Cassie Miller
- Miller with the Seattle Reign in 2026

Personal information
- Full name: Carissa Xenia Miller
- Date of birth: April 28, 1995 (age 31)
- Place of birth: Cave Creek, Arizona, United States
- Height: 5 ft 11 in (1.80 m)
- Position: Goalkeeper

Team information
- Current team: Seattle Reign
- Number: 38

Youth career
- 2002–2004: Gilbert SC
- 2005: Tempe Pros SC
- 2005: SC del Sol
- 2006–2012: Sereno SC

College career
- Years: Team / Apps / (Gls)
- 2013–2017: Florida State Seminoles / 94 / (0)

Senior career*
- Years: Team / Apps / (Gls)
- 2014: Toronto Lady Lynx
- 2015: Colorado Rush
- 2016: Seattle Sounders Women
- 2017: Chicago Red Stars Reserves
- 2018–2019: PSV / 8 / (0)
- 2019–2020: Apollon Limassol / 0 / (0)
- 2020–2021: Chicago Red Stars / 15 / (0)
- 2020: → Apollon Ladies (loan) / 0 / (0)
- 2022–2023: Kansas City Current / 12 / (0)
- 2024: NJ/NY Gotham FC / 4 / (0)
- 2025–: Seattle Reign / 1 / (0)

International career
- 2012: United States U17 / 1 / (0)
- 2013–2017: United States U20

= Cassie Miller =

American soccer player (born 1995)

Carissa Xenia Miller (born April 28, 1995) is an American professional soccer player who plays as a goalkeeper for Seattle Reign FC of the National Women's Soccer League (NWSL). She previously played in the NWSL for the Chicago Red Stars, Kansas City Current, and NJ/NY Gotham FC. She played college soccer for the Florida State Seminoles and helped the team win their first national championship in 2014.

==Youth career==
Miller grew up in Arizona and played youth soccer with Sereno Soccer Club, where she was teammates with Julie Johnston.

==College career==
Miller played for the Florida State Seminoles women's soccer team from 2014 to 2017. Playing every minute in goal for the 2014 Seminoles team, Florida State recorded a record and won the program's first College Cup. As of 2022, her 19 solo shutouts in the 2014 season were tied for the NCAA Division I all-time record with Katelyn Rowland and Casey Murphy.

==Club career==
Miller played for teams in the pro-am USL W-League and Women's Premier Soccer League, including the Toronto Lady Lynx in 2014, Colorado Rush in 2015, Seattle Sounders Women in 2016, and Chicago Red Stars Reserves in 2017.

Miller declined to register for the 2018 NWSL College Draft and instead sought to begin her professional career in Europe.

In January 2018, Miller signed an 18-month contract to play for Dutch team PSV Eindhoven.

After her contract expired at PSV, Miller signed with Cypriot club Apollon Ladies FC, where she sought to compete in the 2019–20 UEFA Women's Champions League.

On June 23, 2020, NWSL club Chicago Red Stars signed Miller for the 2020 NWSL Challenge Cup, where she made her NWSL debut on July 1, 2020. After finishing as runners-up in the cup, the Red Stars loaned Miller back to Apollon Ladies for the NWSL offseason.
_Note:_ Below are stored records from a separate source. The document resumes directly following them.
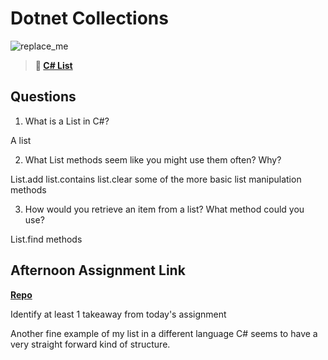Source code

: # Dotnet Collections

![replace_me](https://codeworks.blob.core.windows.net/public/assets/img/illustrations/placeholder.svg)

> **📖 [C# List](https://codeworksacademy.com/fs-student-guide/resources/wk10/02-List-Methods)**

## Questions

1. What is a List in C#?

A list 

2. What List methods seem like you might use them often? Why?

List.add list.contains list.clear some of the more basic list manipulation methods

3. How would you retrieve an item from a list? What method could you use?

List.find methods

## Afternoon Assignment Link

**[Repo](https://github.com/GregBullington/cSharpGregsList)**

Identify at least 1 takeaway from today's assignment

Another fine example of my list in a different language 
C# seems to have a very straight forward kind of structure. 
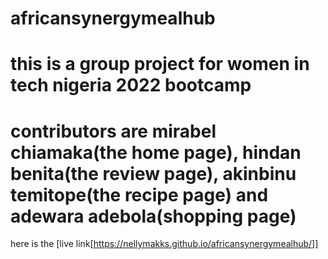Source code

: # africansynergymealhub
# this is a group project for women in tech nigeria 2022 bootcamp
# contributors are mirabel chiamaka(the home page), hindan benita(the review page), akinbinu temitope(the recipe page) and adewara adebola(shopping page)
here is the  [live link[https://nellymakks.github.io/africansynergymealhub/]]
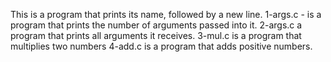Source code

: This is a program that prints its name, followed by a new line.
1-args.c - is a program that prints the number of arguments passed into it.
2-args.c a program that prints all arguments it receives.
3-mul.c is a program that multiplies two numbers
4-add.c is a program that adds positive numbers.
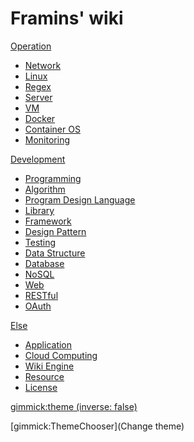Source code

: Framins' wiki
=============

[Operation]()

* [Network](network.md)
* [Linux](linux/README.md)
* [Regex](regex/README.md)
* [Server](server/README.md)
* [VM](vm/README.md)
* [Docker](docker/README.md)
* [Container OS](containeros/README.md)
* [Monitoring](monitoring/README.md)

[Development]()

* [Programming](programming/README.md)
* [Algorithm](algorithm.md)
* [Program Design Language](pdl/README.md)
* [Library](library/README.md)
* [Framework](framework/README.md)
* [Design Pattern](design-pattern/README.md)
* [Testing](testing/README.md)
* [Data Structure](data-structure/README.md)
* [Database](database/README.md)
* [NoSQL](nosql/README.md)
* [Web](web/README.md)
* [RESTful](restful/README.md)
* [OAuth](oahuth.md)

[Else]()

* [Application](application.md)
* [Cloud Computing](cloud-computing.md)
* [Wiki Engine](wiki-engine.md)
* [Resource](resource.md)
* [License](license.md)

[gimmick:theme (inverse: false)](spacelab)

[gimmick:ThemeChooser](Change theme)
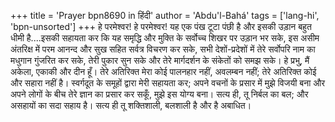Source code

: +++
title = 'Prayer bpn8690 in हिंदी'
author = 'Abdu'l-Bahá'
tags = ['lang-hi', 'bpn-unsorted']
+++
हे परमेश्वर! हे परमेश्वर! यह एक पंख टूटा पंछी है और इसकी उड़ान बहुत धीमी है....इसकी सहायता कर कि यह समृद्धि और मुक्ति के सर्वोच्च शिखर पर उड़ान भर सके, इस असीम अंतरिक्ष में परम आनन्द और सुख सहित सर्वत्र विचरण कर सके, सभी देशों-प्रदेशों में तेरे सर्वोपरि नाम का मधुगान गुंजरित कर सके, तेरी पुकार सुन सके और तेरे मार्गदर्शन के संकेतों को समझ सके। हे प्रभु, मैं अकेला, एकाकी और दीन हूँ। तेरे अतिरिक्त मेरा कोई पालनहार नहीं, अवलम्बन नहीं; तेरे अतिरिक्त कोई और सहारा नहीं है। स्वर्गदूत के समूहों द्वारा मेरी सहायता कर; अपने वचनों के प्रसार में मुझे विजयी बना और अपने लोगों के बीच तेरे ज्ञान का प्रसार कर सकूँ, मुझे इस योग्य बना। सत्य ही, तू निर्बल का बल; और असहायों का सदा सहाय है। सत्य ही तू शक्तिशाली, बलशाली है और है अबाधित।
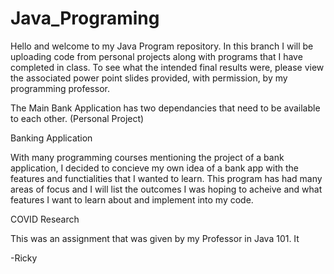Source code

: # Java_Programing

Hello and welcome to my Java Program repository.  In this branch I will be uploading code from personal projects along with 
programs that I have completed in class.  To see what the intended final results were, please view the associated power point
slides provided, with permission, by my programming professor.

The Main Bank Application has two dependancies that need to be available to each other.
(Personal Project)

Banking Application

With many programming courses mentioning the project of a bank application, I decided to concieve my own idea of a bank app with the features and functialities that I wanted to learn.  This program has had many areas of focus and I will list the outcomes I was hoping to acheive and what features I want to learn about and implement into my code.  



COVID Research

This was an assignment that was given by my Professor in Java 101.  It 

-Ricky
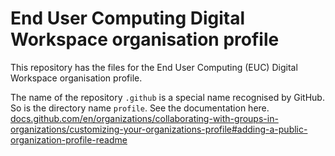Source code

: # End User Computing Digital Workspace organisation profile
This repository has the files for the End User Computing (EUC) Digital Workspace
organisation profile.

The name of the repository `.github` is a special name recognised by GitHub. So
is the directory name `profile`. See the documentation here.  
[docs.github.com/en/organizations/collaborating-with-groups-in-organizations/customizing-your-organizations-profile#adding-a-public-organization-profile-readme](https://docs.github.com/en/organizations/collaborating-with-groups-in-organizations/customizing-your-organizations-profile#adding-a-public-organization-profile-readme)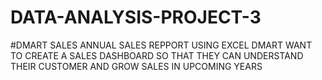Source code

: # DATA-ANALYSIS-PROJECT-3

#DMART SALES ANNUAL SALES REPPORT USING EXCEL 
DMART WANT TO CREATE A SALES DASHBOARD SO THAT THEY CAN UNDERSTAND THEIR CUSTOMER AND GROW SALES IN UPCOMING YEARS 
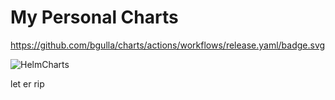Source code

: # My Personal Charts
https://github.com/bgulla/charts/actions/workflows/release.yaml/badge.svg


![HelmCharts](/static/meme.png?raw=true) 

let er rip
The Red Stars rostered Miller as the team's third keeper before the 2021 season, but injuries to backup Emily Boyd while on loan and to starter Alyssa Naeher at the 2020 Summer Olympics resulted in Miller becoming the team's starting goalkeeper for the end of the season. The Red Stars qualified for the playoffs, and Miller recorded two post-season shutouts against NJ/NY Gotham FC and Portland Thorns FC before drawing 1–1 against Washington Spirit in regulation time of the championship match and losing 2–1 after extra time.

In February 2022, the Red Stars traded Miller to Kansas City Current in exchange for $75,000 in NWSL allocation money. Miller served as the backup keeper to Adrianna Franch in the 2022 season, making two appearances and recording one shutout. In the 2023 season, Franch was benched by interim head coach Caroline Sjöblom in favor of Miller.

On January 23, 2024, Miller was traded to Gotham FC in exchange for $70,000 in allocation money as well as a $30,000 intra-league transfer fee.

On December 20, 2024, Miller joined Seattle Reign as part of a trade that also saw Lynn Williams move to Seattle and Jaelin Howell join Gotham. She debuted for the Reign on July 4, 2026, starting against the North Carolina Courage in place of injured starter Claudia Dickey.

==International career==
Miller was a member of the United States women's national under-17 soccer team that won the 2012 CONCACAF Women's U-17 Championship, and was named to the team's roster for the 2012 FIFA U-17 Women's World Cup.